RECORDS SHOWN
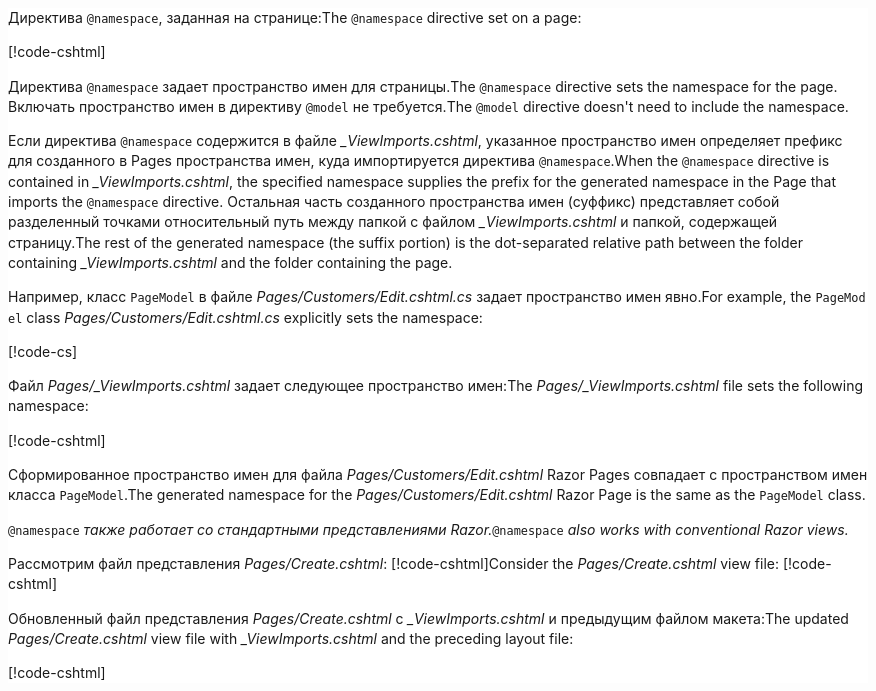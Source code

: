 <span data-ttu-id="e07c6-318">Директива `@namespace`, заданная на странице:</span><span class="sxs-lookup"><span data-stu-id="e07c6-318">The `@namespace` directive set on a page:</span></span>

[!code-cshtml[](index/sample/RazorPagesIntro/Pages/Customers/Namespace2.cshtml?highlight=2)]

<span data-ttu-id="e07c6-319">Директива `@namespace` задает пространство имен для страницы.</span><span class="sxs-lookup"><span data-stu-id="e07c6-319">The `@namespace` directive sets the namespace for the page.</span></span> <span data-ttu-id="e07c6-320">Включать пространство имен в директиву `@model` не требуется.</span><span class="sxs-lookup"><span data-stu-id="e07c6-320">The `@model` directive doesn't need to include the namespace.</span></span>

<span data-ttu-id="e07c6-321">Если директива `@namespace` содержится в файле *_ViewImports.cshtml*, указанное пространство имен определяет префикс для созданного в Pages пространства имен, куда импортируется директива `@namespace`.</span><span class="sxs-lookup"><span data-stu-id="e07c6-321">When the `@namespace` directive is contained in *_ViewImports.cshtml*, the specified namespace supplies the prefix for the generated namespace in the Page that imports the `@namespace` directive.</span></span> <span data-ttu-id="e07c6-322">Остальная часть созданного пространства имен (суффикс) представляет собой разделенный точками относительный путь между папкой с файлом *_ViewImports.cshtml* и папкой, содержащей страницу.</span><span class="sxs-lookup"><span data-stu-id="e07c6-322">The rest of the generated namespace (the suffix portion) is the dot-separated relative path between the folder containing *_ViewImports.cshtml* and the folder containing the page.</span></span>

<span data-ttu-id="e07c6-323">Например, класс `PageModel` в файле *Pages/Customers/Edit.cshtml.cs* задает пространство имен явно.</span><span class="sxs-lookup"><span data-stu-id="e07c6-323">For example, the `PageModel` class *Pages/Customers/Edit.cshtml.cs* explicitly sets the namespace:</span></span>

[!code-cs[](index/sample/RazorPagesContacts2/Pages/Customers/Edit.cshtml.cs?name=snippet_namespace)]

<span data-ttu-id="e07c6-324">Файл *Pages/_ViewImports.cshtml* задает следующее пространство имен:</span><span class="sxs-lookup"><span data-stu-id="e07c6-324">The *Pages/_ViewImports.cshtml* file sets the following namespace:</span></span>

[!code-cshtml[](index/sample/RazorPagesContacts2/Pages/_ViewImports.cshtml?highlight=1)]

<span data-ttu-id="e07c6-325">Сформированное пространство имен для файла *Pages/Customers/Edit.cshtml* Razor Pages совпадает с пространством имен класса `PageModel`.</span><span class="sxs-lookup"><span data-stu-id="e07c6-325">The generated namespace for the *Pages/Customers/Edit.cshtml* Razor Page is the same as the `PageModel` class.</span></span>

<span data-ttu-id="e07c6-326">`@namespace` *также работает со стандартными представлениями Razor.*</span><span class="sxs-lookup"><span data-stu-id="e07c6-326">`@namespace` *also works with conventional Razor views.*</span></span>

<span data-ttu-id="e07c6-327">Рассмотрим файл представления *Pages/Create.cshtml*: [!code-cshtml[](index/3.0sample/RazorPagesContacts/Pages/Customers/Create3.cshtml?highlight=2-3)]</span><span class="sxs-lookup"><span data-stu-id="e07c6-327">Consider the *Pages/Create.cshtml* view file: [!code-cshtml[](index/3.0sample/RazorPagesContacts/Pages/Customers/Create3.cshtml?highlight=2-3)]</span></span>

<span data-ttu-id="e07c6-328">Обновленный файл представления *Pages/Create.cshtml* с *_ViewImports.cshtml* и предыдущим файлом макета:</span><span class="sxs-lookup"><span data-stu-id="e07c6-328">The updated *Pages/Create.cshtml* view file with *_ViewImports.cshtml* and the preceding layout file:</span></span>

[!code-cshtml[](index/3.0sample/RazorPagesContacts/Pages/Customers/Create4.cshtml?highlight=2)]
...
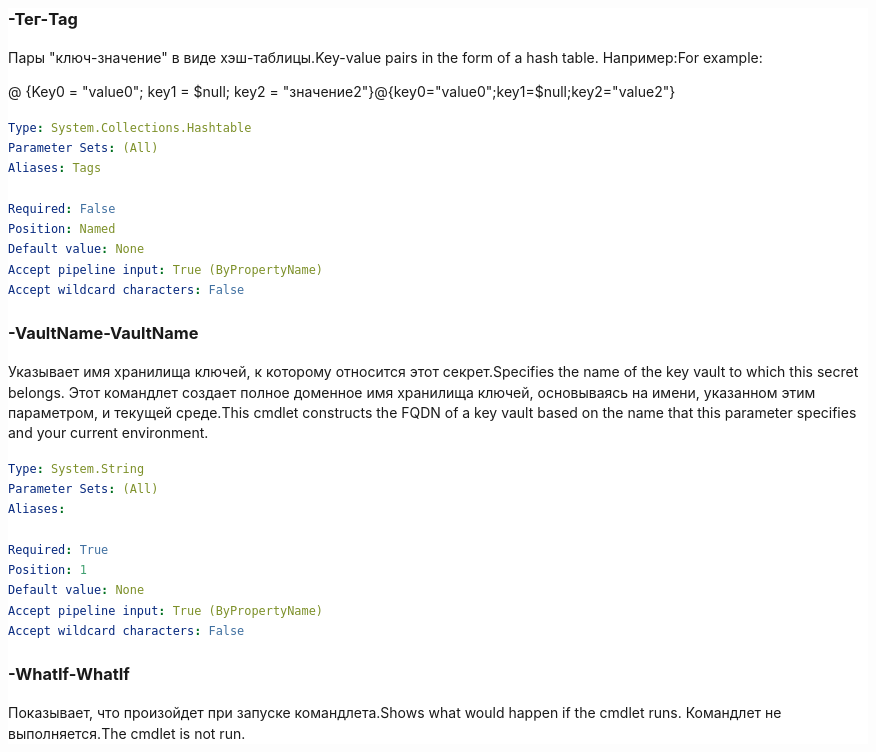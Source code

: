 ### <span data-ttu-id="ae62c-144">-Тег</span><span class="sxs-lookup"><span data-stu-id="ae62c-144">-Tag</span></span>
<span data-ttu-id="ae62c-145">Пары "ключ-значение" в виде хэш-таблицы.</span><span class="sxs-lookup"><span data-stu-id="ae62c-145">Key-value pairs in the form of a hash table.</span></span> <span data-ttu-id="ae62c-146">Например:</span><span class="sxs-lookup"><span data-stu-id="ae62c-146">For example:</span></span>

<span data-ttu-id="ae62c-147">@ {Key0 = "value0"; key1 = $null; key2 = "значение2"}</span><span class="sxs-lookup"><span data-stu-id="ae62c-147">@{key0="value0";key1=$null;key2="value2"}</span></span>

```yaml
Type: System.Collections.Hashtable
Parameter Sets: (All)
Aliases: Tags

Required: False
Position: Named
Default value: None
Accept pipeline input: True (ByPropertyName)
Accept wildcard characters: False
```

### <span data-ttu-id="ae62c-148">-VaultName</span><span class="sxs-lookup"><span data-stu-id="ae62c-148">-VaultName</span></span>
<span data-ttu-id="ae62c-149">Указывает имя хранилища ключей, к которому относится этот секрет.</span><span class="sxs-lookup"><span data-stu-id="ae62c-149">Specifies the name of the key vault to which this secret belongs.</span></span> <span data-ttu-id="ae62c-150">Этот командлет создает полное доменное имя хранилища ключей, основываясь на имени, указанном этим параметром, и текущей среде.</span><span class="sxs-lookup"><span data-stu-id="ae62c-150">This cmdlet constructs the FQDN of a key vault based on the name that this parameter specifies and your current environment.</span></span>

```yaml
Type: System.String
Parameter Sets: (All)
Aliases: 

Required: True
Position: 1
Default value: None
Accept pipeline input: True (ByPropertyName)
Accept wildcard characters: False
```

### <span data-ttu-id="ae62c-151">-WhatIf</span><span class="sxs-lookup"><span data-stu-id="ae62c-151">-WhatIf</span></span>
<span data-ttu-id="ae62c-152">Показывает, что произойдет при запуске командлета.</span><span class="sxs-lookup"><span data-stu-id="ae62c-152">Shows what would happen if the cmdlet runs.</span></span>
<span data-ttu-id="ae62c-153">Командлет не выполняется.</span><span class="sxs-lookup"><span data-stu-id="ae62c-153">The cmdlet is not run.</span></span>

WHAT YOU NEED TO DO
Go through the listing above and list every line that has the word "System".

FINAL ANSWER
Type: System.Collections.Hashtable
Type: System.String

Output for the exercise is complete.